Let's get real, shall we? anyone who thought that September 11 was all that there would be is not very bright.
Then again, Ashcroft apparently thought that the media -- a media which has been in war frenzy for a solid three weeks now, and pouncing on the administration's every utterance -- would somehow not notice that he'd said that there would be more attacks. On a morning news show. Yes. Well. Perhaps some of the dimness is in the Justice department.
Interestingly, it looks like some people will receive warning of moves on Afghanistan. The FBI is apparently going to be given notice so that it can go on hyperalert. I daresay that means that anyone who has ever been suspected of even thinking about looking at a terrorist will be detained for the maximum amount of time possible; the number of arrests by the FBI will probably spike sharply just before the attack. Which, I dare say, terrorists would be looking for.
@ 04:48 PM CST [Link]
I dare say Israel doesn't really need to worry about becoming Czechoslovakia. However deserved it sometimes may be, the US will not abandon them at this point. We will not tell the terrorists, "Go ahead, take the country." It's an utterly ludicrous statement.
"There is no good terrorism and bad terrorism," Sharon said. "It is worse than murder. We have been fighting terrorism for over 100 years...."
OK, see, two problems with that statement: (1) terrorism IS murder -- that's part of the point, making people fear random attacks and death -- and (2) Israel's only been around since 1948. It's kind of hard to fight against guerilla attacks on the state for 100 years when the state is only 53.
One of Mr Sharon's aides quickly said that the prime minister had not meant to imply that the United States was acting in a "dishonourable way".
Um ... right. You compare the US to pre WW2 Britain, imply that we're telling the terrorists to partition up the country, we won't mind, and then you say that you didn't mean to say that we're acting in a "dishonorable way." Yeah. Right. Sure.
You'd think that Dubya and friends could have said something slightly stronger than that the remark was "unacceptable", though. (You wonder exactly how Fleischer said what he did to provoke the staid Beeb into talking about "White House fury." It sounds like a pretty mild response to me.)
But as long as the US needs Israel's superior Central Asian intelligence, then, no, they don't need to worry about being abandoned. We won't say a word about anything they should choose to do.

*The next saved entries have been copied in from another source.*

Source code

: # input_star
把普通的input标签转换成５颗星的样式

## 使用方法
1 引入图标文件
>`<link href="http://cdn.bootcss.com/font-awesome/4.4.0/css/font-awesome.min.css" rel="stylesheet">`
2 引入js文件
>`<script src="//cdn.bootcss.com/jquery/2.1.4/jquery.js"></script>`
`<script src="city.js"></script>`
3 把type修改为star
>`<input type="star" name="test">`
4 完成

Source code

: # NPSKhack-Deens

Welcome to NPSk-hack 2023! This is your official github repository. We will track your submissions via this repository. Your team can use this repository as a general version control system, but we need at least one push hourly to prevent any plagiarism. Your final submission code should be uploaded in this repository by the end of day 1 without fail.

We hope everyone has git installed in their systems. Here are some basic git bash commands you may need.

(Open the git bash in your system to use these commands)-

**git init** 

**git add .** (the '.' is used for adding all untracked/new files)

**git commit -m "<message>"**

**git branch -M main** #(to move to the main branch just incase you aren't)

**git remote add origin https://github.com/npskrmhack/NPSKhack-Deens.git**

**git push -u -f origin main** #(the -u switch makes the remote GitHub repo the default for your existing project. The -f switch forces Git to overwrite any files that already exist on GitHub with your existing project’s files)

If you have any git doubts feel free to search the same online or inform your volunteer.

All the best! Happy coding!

No matter how "unacceptable."
One wonders exactly who is appeasing whom.
@ 04:36 PM CST [Link]
Proposal 1, if adopted by city voters in November, would prohibit the city from enacting any ordinance or policy which makes specific reference to sexual orientation. The cities of Kalamazoo and Huntington Woods are voting on similar measures next month. [...] "If we pass Proposal 1 we will be saying Traverse City no longer welcomes some people," [Paul Heaton, the co-chair of the Traverse City Campaign Against Discrimination] said. "It does send a bad message on what kind of place this is."
Um ... yeah? So? Your point being?
Let's face it, Mr. Heaton: if Proposal 1 passes, it will send a precise and accurate message on the kind of place Traverse City is, now won't it? (Note that I am not saying that having the proposal on the ballot says anything about the town. I'm saying that if Proposal 1 passes, Traverse City's people will have made a plain and unarguable statement about what kind of city it is.)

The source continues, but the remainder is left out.